What does the operation Map[({...}=#;{...})&, ] do?

Question

With reference to the answer by @Bill to the question posted here, I am trying to understand the following three lines

  u = RandomReal[{0, 1}, {20, 5}]
  v = Map[({x, y, z, a, b} = #; {x, y, z, a, b, 1 - a - b}) &, u]
  w = Take[Select[v, ({x, y, z, a, b, c} = #;  x^2 + y^2 + z^2 <= 1 && x + y - 1 <= z <= -x + y + 1 && z >= -x - y - 1) &], 3]

Clearly u generates $20 \times 5$ array of random (real) numbers between 0 and 1. But I do not understand how Map[({x, y, z, a, b} = #; {x, y, z, a, b, 1 - a - b}) &, u] is working. Both v and w involve something like ({}=#;{})&. What does this operation do?

Answer 1

Effectively, {a,b}=... sets both a and b simultaneously to the corresponding elements of the right side (see Set). So for example:

{a, b} = {1, 2};

a
(* 1 *)

b
(* 2 *)

Now, in your example, we can look at what the function (the (...)&, see also Function) gets as argument using Echo:

u = RandomReal[{0, 1}, {3, 5}];
v = Map[({x, y, z, a, b} = Echo@#; {x, y, z, a, b, 1 - a - b}) &, u]

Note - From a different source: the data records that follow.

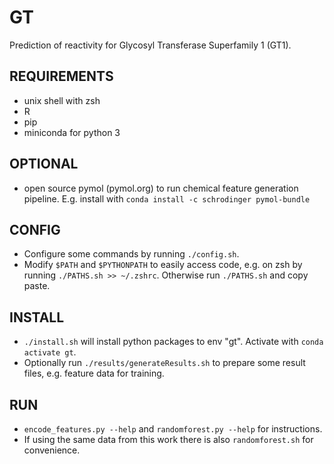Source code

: # GT
Prediction of reactivity for Glycosyl Transferase Superfamily 1 (GT1).

## REQUIREMENTS
- unix shell with zsh
- R
- pip
- miniconda for python 3

## OPTIONAL
- open source pymol (pymol.org) to run chemical feature generation pipeline. E.g. install with `conda install -c schrodinger pymol-bundle`

## CONFIG
- Configure some commands by running `./config.sh`.
- Modify `$PATH` and `$PYTHONPATH` to easily access code, e.g. on zsh by running `./PATHS.sh >> ~/.zshrc`. Otherwise run `./PATHS.sh` and copy paste.

## INSTALL
- `./install.sh` will install python packages to env "gt". Activate with `conda activate gt`.
- Optionally run `./results/generateResults.sh` to prepare some result files, e.g. feature data for training.

## RUN
- `encode_features.py --help` and `randomforest.py --help` for instructions.
- If using the same data from this work there is also `randomforest.sh` for convenience.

(* {0.524485,0.374012,0.209276,0.447658,0.534618} *)
(* {0.945336,0.0270697,0.206729,0.00877572,0.881564} *)
(* {0.725822,0.263445,0.160514,0.247397,0.798175} *)
(* {{0.524485, 0.374012, 0.209276, 0.447658, 0.534618, 
  0.0177245}, {0.945336, 0.0270697, 0.206729, 0.00877572, 0.881564, 
  0.10966}, {0.725822, 0.263445, 0.160514, 0.247397, 
  0.798175, -0.0455723}} *)

So it just gets one row from the 20x5 matrix, as expected. This now means that {x,y,z,a,b} get set to those 5 values. The second part is then the result of the function, so using the just set values for a,b,x,y,z, we compute the list {x,y,z,a,b,1-a-b}. This is then returned from the function (see also CompoundExpression).

That being said, I would have rewritten the line as follows:

v = Apply[Function[{x, y, z, a, b}, {x, y, z, a, b, 1 - a - b}], u, {1}];

This applies (see Apply) the function taking 5 arguments (called x,y,z,a,b) to each row of the matrix, and then computes the same expression as before. I just find it a lot more explicit in what's going on, and it doesn't needlessly modify global variables.

The third line follows the same logic, so we can use a similar strategy to rewrite it for improved readability:

w = Take[Select[v, Apply@Function[{x, y, z, a, b, c}, x^2 + y^2 + z^2 <= 1 && x + y - 1 <= z <= -x + y + 1 && z >= -x - y - 1]], 3]

Notice here that I used the operator form of Apply. This effectively converts the function Function[{x,y,z,a,b,c},...] which takes 6 arguments into a function that takes a list of length 6 as a single argument. This is required since Select will pass the lists of length 6 as a single argument to the filter criterion. The Apply then effectively splits this list into separate arguments.